The derivative at (0, 0) is then

\displaystyle \frac{\partial f}{\partial x}(0,0) = \lim_{h\to0}\frac{f(0+h,0) - f(0,0)}h

• By definition of f, f(0,0)=0, so

\displaystyle \frac{\partial f}{\partial x}(0,0) = \lim_{h\to0}\frac{f(h,0)}h = \lim_{h\to0}\frac{\tan^2(g(h,0))}{h\cdot g(h,0)}

• Expanding the tangent in terms of sine and cosine gives

\displaystyle \frac{\partial f}{\partial x}(0,0) = \lim_{h\to0}\frac{\sin^2(g(h,0))}{h\cdot g(h,0) \cdot \cos^2(g(h,0))}

• Introduce a factor of g(h,0) in the numerator, then distribute the limit over the resulting product as

\displaystyle \frac{\partial f}{\partial x}(0,0) = \lim_{h\to0}\frac{\sin^2(g(h,0))}{g(h,0)^2} \cdot \lim_{h\to0}\frac1{\cos^2(g(h,0))} \cdot \lim_{h\to0}\frac{g(h,0)}h

• The first limit is 1; recall that for a\neq0, we have

\displaystyle\lim_{x\to0}\frac{\sin(ax)}{ax}=1

The second limit is also 1, which should be obvious.

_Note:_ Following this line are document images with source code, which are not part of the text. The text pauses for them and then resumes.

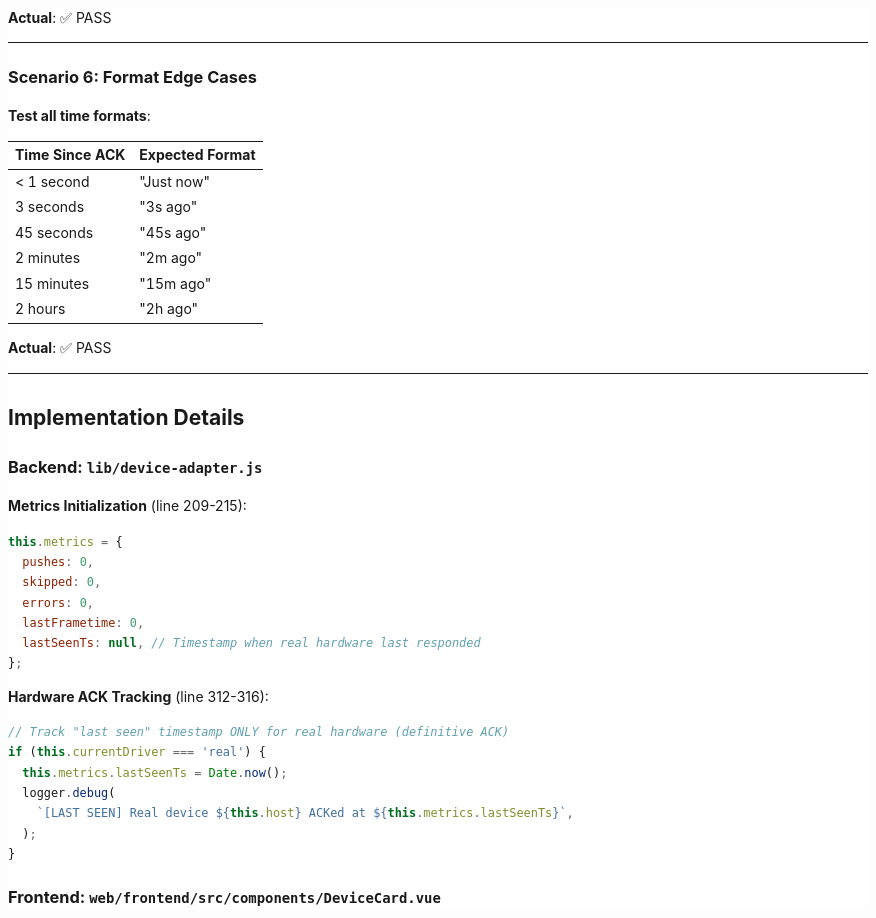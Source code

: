 **Actual**: ✅ PASS

---

### Scenario 6: Format Edge Cases

**Test all time formats**:

| Time Since ACK | Expected Format |
| -------------- | --------------- |
| < 1 second     | "Just now"      |
| 3 seconds      | "3s ago"        |
| 45 seconds     | "45s ago"       |
| 2 minutes      | "2m ago"        |
| 15 minutes     | "15m ago"       |
| 2 hours        | "2h ago"        |

**Actual**: ✅ PASS

---

## Implementation Details

### Backend: `lib/device-adapter.js`

**Metrics Initialization** (line 209-215):

```javascript
this.metrics = {
  pushes: 0,
  skipped: 0,
  errors: 0,
  lastFrametime: 0,
  lastSeenTs: null, // Timestamp when real hardware last responded
};
```

**Hardware ACK Tracking** (line 312-316):

```javascript
// Track "last seen" timestamp ONLY for real hardware (definitive ACK)
if (this.currentDriver === 'real') {
  this.metrics.lastSeenTs = Date.now();
  logger.debug(
    `[LAST SEEN] Real device ${this.host} ACKed at ${this.metrics.lastSeenTs}`,
  );
}
```

### Frontend: `web/frontend/src/components/DeviceCard.vue`
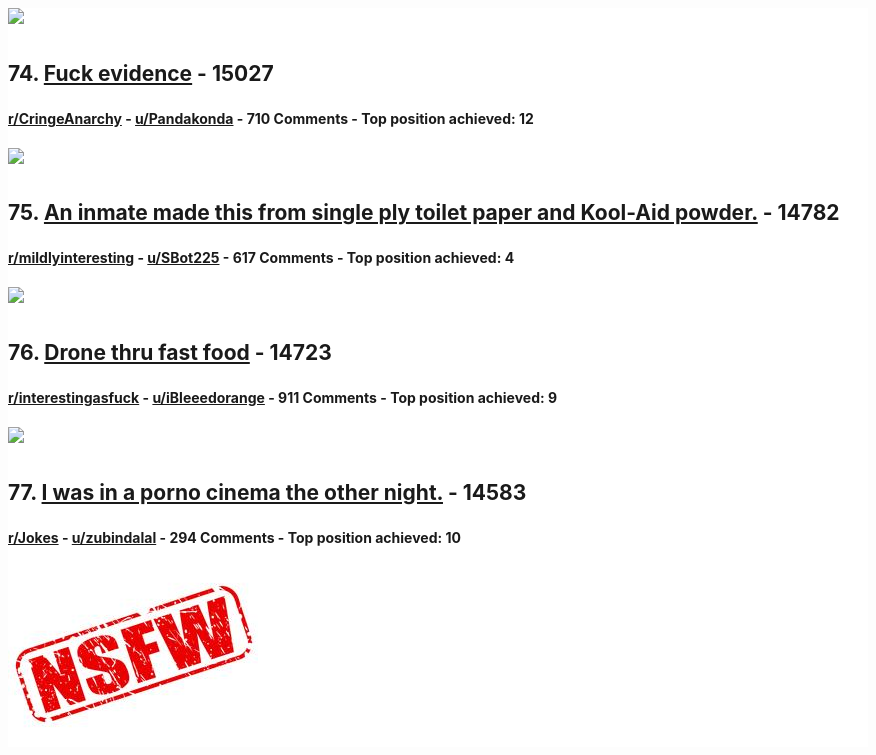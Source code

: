<a href="https://motherboard.vice.com/en_us/article/rob-spence-eyeborg-video-camera-eye-socket-toronto-filmmaker"><img src="https://b.thumbs.redditmedia.com/c58xNkbXZjhOTjrQwMnbPySxysfUTVYxZ2Z7p5sFjsE.jpg"></img></a>

## 74. [Fuck evidence](http://reddit.com/r/CringeAnarchy/comments/6h73na/fuck_evidence/) - 15027
#### [r/CringeAnarchy](http://reddit.com/r/CringeAnarchy) - [u/Pandakonda](http://reddit.com/u/Pandakonda) - 710 Comments - Top position achieved: 12

<a href="http://i.magaimg.net/img/rk5.jpg"><img src="https://b.thumbs.redditmedia.com/GBqmT7SDYlpTu0k13IIceJUVd86RVUP6MzCMU48NX-s.jpg"></img></a>

## 75. [An inmate made this from single ply toilet paper and Kool-Aid powder.](http://reddit.com/r/mildlyinteresting/comments/6h9vyn/an_inmate_made_this_from_single_ply_toilet_paper/) - 14782
#### [r/mildlyinteresting](http://reddit.com/r/mildlyinteresting) - [u/SBot225](http://reddit.com/u/SBot225) - 617 Comments - Top position achieved: 4

<a href="https://i.redd.it/j5q1w5vyyn3z.jpg"><img src="https://b.thumbs.redditmedia.com/kfSYJzsTiAcT3xGoOHEG5U1o2R_JyPyzpdco0-I97CA.jpg"></img></a>

## 76. [Drone thru fast food](http://reddit.com/r/interestingasfuck/comments/6h4h5a/drone_thru_fast_food/) - 14723
#### [r/interestingasfuck](http://reddit.com/r/interestingasfuck) - [u/iBleeedorange](http://reddit.com/u/iBleeedorange) - 911 Comments - Top position achieved: 9

<a href="http://i.imgur.com/381Qw62.gifv"><img src="https://b.thumbs.redditmedia.com/90Ex7D2_UsNCon6mY3SJoQ_NrWfYiOE-DQ6prP-T8ws.jpg"></img></a>

## 77. [I was in a porno cinema the other night.](http://reddit.com/r/Jokes/comments/6h71xd/i_was_in_a_porno_cinema_the_other_night/) - 14583
#### [r/Jokes](http://reddit.com/r/Jokes) - [u/zubindalal](http://reddit.com/u/zubindalal) - 294 Comments - Top position achieved: 10

<a href="https://www.reddit.com/r/Jokes/comments/6h71xd/i_was_in_a_porno_cinema_the_other_night/"><img src="https://github.com/mgerb/top-of-reddit/raw/master/nsfw.jpg"></img></a>

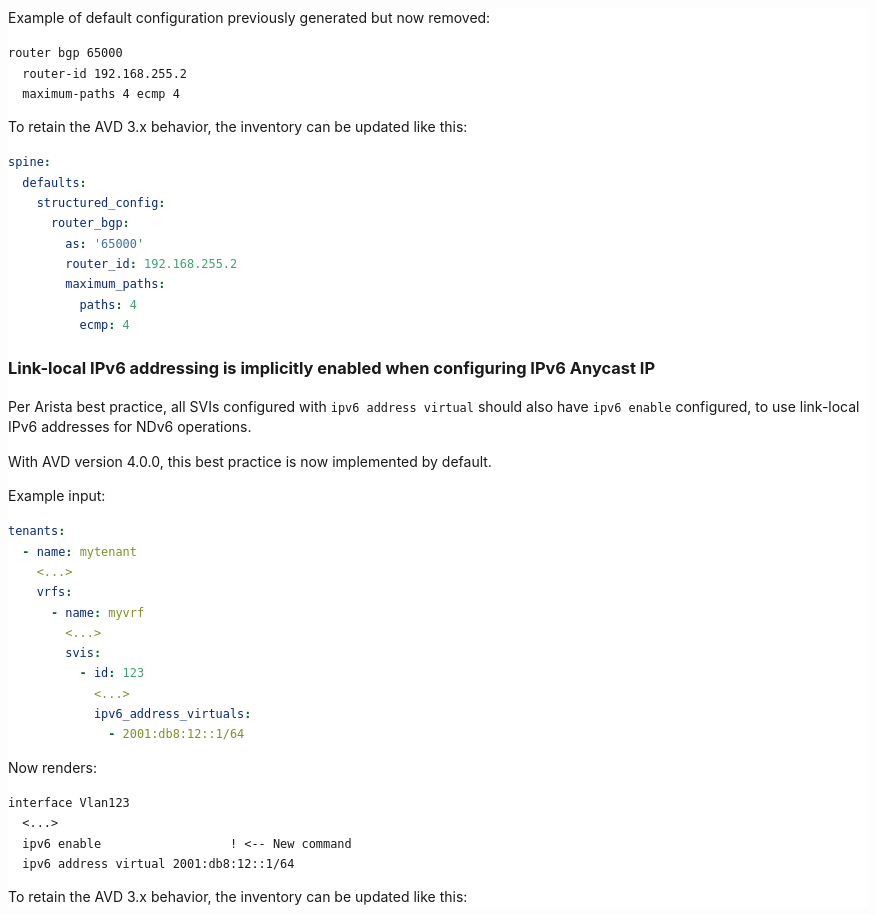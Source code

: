 Example of default configuration previously generated but now removed:

```eos
router bgp 65000
  router-id 192.168.255.2
  maximum-paths 4 ecmp 4
```

To retain the AVD 3.x behavior, the inventory can be updated like this:

```yaml
spine:
  defaults:
    structured_config:
      router_bgp:
        as: '65000'
        router_id: 192.168.255.2
        maximum_paths:
          paths: 4
          ecmp: 4
```

### Link-local IPv6 addressing is implicitly enabled when configuring IPv6 Anycast IP

Per Arista best practice, all SVIs configured with `ipv6 address virtual` should also have
`ipv6 enable` configured, to use link-local IPv6 addresses for NDv6 operations.

With AVD version 4.0.0, this best practice is now implemented by default.

Example input:

```yaml
tenants:
  - name: mytenant
    <...>
    vrfs:
      - name: myvrf
        <...>
        svis:
          - id: 123
            <...>
            ipv6_address_virtuals:
              - 2001:db8:12::1/64
```

Now renders:

```eos
interface Vlan123
  <...>
  ipv6 enable                  ! <-- New command
  ipv6 address virtual 2001:db8:12::1/64
```

To retain the AVD 3.x behavior, the inventory can be updated like this:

• In the remaining limit, we end up with

\displaystyle \frac{\partial f}{\partial x}(0,0) = \lim_{h\to0}\frac{g(h,0)}h = \lim_{h\to0}\frac{g(h,0)-g(0,0)}h

and this is exactly the partial derivative of g with respect to x.

\displaystyle \frac{\partial f}{\partial x}(0,0) = \lim_{h\to0}\frac{g(h,0)-g(0,0)}h = \frac{\partial g}{\partial x}(0,0)

For the same reasons shown above,

\displaystyle \frac{\partial f}{\partial y}(0,0) = \frac{\partial g}{\partial y}(0,0)

(b) To show that f is differentiable at (0, 0), we first need to show that f is continuous.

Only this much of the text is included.